From the records, pick out and copy each line containing "dart".

::: Data to examine

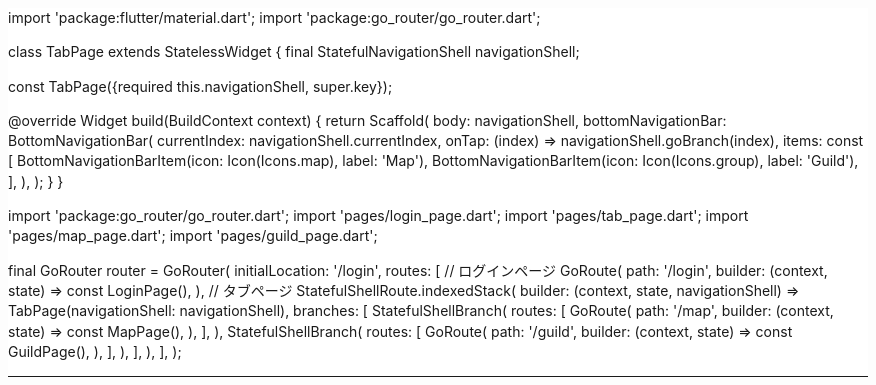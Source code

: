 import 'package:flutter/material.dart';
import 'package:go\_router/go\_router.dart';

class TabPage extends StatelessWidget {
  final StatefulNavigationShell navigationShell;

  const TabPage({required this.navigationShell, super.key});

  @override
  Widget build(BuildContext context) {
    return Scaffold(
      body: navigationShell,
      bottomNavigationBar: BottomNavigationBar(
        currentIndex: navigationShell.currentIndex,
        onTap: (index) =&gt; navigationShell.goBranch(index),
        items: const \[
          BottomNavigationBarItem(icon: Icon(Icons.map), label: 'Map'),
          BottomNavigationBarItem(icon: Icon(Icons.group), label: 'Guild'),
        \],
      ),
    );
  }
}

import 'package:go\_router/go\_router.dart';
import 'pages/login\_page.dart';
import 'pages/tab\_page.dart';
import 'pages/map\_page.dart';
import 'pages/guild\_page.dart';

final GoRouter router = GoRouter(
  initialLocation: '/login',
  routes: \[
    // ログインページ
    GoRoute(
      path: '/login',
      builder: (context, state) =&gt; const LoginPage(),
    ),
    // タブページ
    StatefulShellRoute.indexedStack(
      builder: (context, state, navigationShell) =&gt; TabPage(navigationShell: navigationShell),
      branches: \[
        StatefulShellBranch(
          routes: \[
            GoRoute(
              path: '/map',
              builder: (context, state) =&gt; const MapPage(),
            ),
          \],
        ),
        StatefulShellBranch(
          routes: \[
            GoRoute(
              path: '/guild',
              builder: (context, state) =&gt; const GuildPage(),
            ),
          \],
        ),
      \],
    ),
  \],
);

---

::::::
::: Data to examine

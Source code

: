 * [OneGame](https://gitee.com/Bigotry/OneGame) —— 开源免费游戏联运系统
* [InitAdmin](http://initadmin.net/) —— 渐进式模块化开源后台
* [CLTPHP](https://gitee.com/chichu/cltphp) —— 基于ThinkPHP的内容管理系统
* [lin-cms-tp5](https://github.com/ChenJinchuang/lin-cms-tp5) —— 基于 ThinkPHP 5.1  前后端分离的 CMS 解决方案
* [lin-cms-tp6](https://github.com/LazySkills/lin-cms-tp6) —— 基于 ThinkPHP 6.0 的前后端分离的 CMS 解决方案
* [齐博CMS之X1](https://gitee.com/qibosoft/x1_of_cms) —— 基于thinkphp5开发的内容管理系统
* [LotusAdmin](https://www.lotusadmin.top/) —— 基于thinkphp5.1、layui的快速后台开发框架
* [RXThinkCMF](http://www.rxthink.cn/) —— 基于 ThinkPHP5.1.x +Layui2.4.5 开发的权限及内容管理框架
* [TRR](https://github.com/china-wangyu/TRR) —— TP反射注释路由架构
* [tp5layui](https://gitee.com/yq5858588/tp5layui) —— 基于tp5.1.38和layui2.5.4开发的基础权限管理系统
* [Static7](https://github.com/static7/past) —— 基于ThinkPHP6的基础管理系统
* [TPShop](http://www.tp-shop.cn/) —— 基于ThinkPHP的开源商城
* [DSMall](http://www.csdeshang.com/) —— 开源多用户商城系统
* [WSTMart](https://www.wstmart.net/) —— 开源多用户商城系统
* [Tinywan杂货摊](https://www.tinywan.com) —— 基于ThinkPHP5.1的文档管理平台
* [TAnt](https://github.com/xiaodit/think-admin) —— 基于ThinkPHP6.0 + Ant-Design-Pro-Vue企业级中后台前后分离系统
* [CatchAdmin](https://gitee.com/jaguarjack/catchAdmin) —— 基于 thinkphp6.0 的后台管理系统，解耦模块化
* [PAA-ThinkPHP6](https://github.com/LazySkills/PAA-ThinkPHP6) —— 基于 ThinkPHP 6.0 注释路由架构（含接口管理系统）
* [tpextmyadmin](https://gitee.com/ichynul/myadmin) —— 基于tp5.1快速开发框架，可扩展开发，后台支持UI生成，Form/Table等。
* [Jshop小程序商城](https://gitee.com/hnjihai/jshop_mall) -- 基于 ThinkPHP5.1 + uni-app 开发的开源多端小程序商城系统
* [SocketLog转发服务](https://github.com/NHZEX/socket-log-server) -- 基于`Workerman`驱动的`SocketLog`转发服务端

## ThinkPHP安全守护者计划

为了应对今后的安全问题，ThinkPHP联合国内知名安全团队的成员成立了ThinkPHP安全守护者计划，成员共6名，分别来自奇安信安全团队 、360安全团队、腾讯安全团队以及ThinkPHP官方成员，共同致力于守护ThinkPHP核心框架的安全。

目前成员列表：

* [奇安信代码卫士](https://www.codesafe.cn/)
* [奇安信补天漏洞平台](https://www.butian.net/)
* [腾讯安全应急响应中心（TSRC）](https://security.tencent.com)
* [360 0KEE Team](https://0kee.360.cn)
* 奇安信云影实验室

::::::

> Response area
: import 'package:flutter/material.dart';
import 'package:go\_router/go\_router.dart';
import 'package:go\_router/go\_router.dart';
import 'pages/login\_page.dart';
import 'pages/tab\_page.dart';
import 'pages/map\_page.dart';
import 'pages/guild\_page.dart';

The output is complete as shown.